World Blindness

The first step in improving world blindness is to understand it.

These are the major causes of blindness around the world.

Glaucoma is caused by clogged drainage channels in the eye. This can damage the optic nerve. The optic nerve carries visual information to the brain. The result is loss of vision. Glaucoma develops gradually, and many people are not even aware that they have this disease.

A cataract is a clouding of the eye lens. Over time, protein builds up on the eye lens, clouding the light passing through the eye. As a result, vision is blurred or fuzzy. Cataracts often develop in both eyes at the same time. Symptoms include seeing halo rings around lights, glare, and double vision.

Trachoma is triggered by bacteria and causes repeated conjunctivitis. The eyes become irritated and excrete a mucous discharge.

A refractive error is an optical imperfection that makes it hard for the eye to focus on light, and causes blurred vision. This is why many people seek out optometrist. When refractive errors are not treated, or inadequately corrected, they can cause blindness.

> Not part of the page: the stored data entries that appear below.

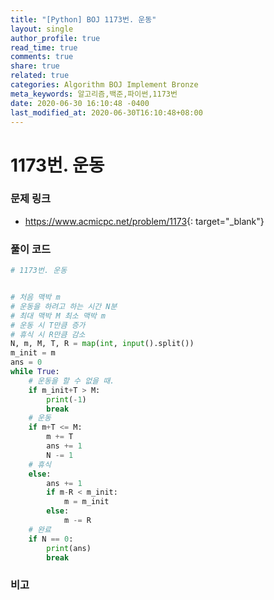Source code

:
 ```yaml
---
title: "[Python] BOJ 1173번. 운동"
layout: single
author_profile: true
read_time: true
comments: true
share: true
related: true
categories: Algorithm BOJ Implement Bronze
meta_keywords: 알고리즘,백준,파이썬,1173번
date: 2020-06-30 16:10:48 -0400
last_modified_at: 2020-06-30T16:10:48+08:00
---
```


# 1173번. 운동

### 문제 링크
- <https://www.acmicpc.net/problem/1173>{: target="\_blank"}

### 풀이 코드

```python
# 1173번. 운동


# 처음 맥박 m
# 운동을 하려고 하는 시간 N분
# 최대 맥박 M 최소 맥박 m
# 운동 시 T만큼 증가
# 휴식 시 R만큼 감소
N, m, M, T, R = map(int, input().split())
m_init = m
ans = 0
while True:
    # 운동을 할 수 없을 때.
    if m_init+T > M:
        print(-1)
        break
    # 운동
    if m+T <= M:
        m += T
        ans += 1
        N -= 1
    # 휴식
    else:
        ans += 1
        if m-R < m_init:
            m = m_init
        else:
            m -= R
    # 완료
    if N == 0:
        print(ans)
        break
```

### 비고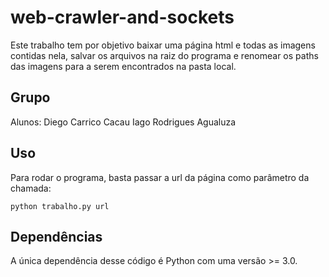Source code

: # web-crawler-and-sockets

Este trabalho tem por objetivo baixar uma página html e todas as imagens contidas nela, salvar os arquivos na raiz do programa e renomear os paths das imagens para a serem encontrados na pasta local.

## Grupo
Alunos: Diego Carrico Cacau
	    Iago Rodrigues Agualuza


## Uso
Para rodar o programa, basta passar a url da página como parâmetro da chamada:

```
python trabalho.py url
```

## Dependências
A única dependência desse código é Python com uma versão >= 3.0. 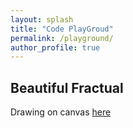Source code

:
 ```yaml
---
layout: splash
title: "Code PlayGroud"
permalink: /playground/
author_profile: true
---
```


Beautiful Fractual
---
Drawing on canvas [here](/playground/fractual.html)
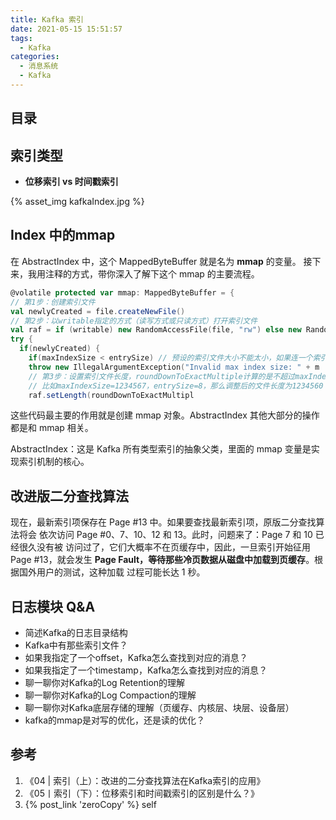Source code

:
 ```yaml
---
title: Kafka 索引
date: 2021-05-15 15:51:57
tags:
  - Kafka
categories:
  - 消息系统  
  - Kafka
---
```


<p></p>
<!-- more -->

## 目录
<!-- toc -->

## 索引类型
- **位移索引 vs 时间戳索引**

{% asset_img  kafkaIndex.jpg  %}

## Index 中的mmap
在 AbstractIndex 中，这个 MappedByteBuffer 就是名为 **mmap** 的变量。
接下来，我用注释的方式，带你深入了解下这个 mmap 的主要流程。

``` Scala
@volatile protected var mmap: MappedByteBuffer = { 
// 第1步：创建索引文件
val newlyCreated = file.createNewFile() 
// 第2步：以writable指定的方式（读写方式或只读方式）打开索引文件
val raf = if (writable) new RandomAccessFile(file, "rw") else new Rando
try {    
  if(newlyCreated) {       
    if(maxIndexSize < entrySize) // 预设的索引文件大小不能太小，如果连一个索引
    throw new IllegalArgumentException("Invalid max index size: " + m
    // 第3步：设置索引文件长度，roundDownToExactMultiple计算的是不超过maxInde
    // 比如maxIndexSize=1234567，entrySize=8，那么调整后的文件长度为1234560
    raf.setLength(roundDownToExactMultipl
```

这些代码最主要的作用就是创建 mmap 对象。AbstractIndex 其他大部分的操作都是和 mmap 相关。

AbstractIndex：这是 Kafka 所有类型索引的抽象父类，里面的 mmap 变量是实现索引机制的核心。

## 改进版二分查找算法

现在，最新索引项保存在 Page #13 中。如果要查找最新索引项，原版二分查找算法将会
依次访问 Page #0、7、10、12 和 13。此时，问题来了：Page 7 和 10 已经很久没有被
访问过了，它们大概率不在页缓存中，因此，一旦索引开始征用 Page #13，就会发生
**Page Fault，**等待那些**冷页数据从磁盘中加载到页缓存**。根据国外用户的测试，这种加载
过程可能长达 1 秒。



## 日志模块 Q&A

+    简述Kafka的日志目录结构
+    Kafka中有那些索引文件？
+    如果我指定了一个offset，Kafka怎么查找到对应的消息？
+    如果我指定了一个timestamp，Kafka怎么查找到对应的消息？
+    聊一聊你对Kafka的Log Retention的理解
+    聊一聊你对Kafka的Log Compaction的理解
+    聊一聊你对Kafka底层存储的理解（页缓存、内核层、块层、设备层）
+    kafka的mmap是对写的优化，还是读的优化？

## 参考
1. 《04 | 索引（上）：改进的二分查找算法在Kafka索引的应用》
2. 《05丨索引（下）：位移索引和时间戳索引的区别是什么？》
3. {% post_link 'zeroCopy' %} self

Age Related Macula Degeneration, also known as AMD, is an eye condition that affects a part of the retina called the macula. AMD causes problems with central vision. Over a period of time, central vision becomes blurred and distorted, making it difficult to watch t.v. or read books, and may cause a blank patch in the center of a person's vision.

Diabetes retinopathy affects approximately 1.8 million people. It is caused by damage to small blood vessels in the retina as a result of diabetes.

Macular Degeneration is a common form of childhood blindness. This disease occurs when the macula at the back of the retina is damaged. Usually, peripheral visionremains good, but the picture a person sees becomes blurry. Magnifying glasses can help improve a person's sight.

Retinis Pigmentosa is also known as night blindness. This condition damages the retina and involves an abnormal development of excess pigment. It is hereditary. At the age of 10 or 12 the child begins to experience difficulty seeing. There is no known treatment.

Pterygium is a non-cancerous growth of clear and thin tissue that lays over the white part of the eye.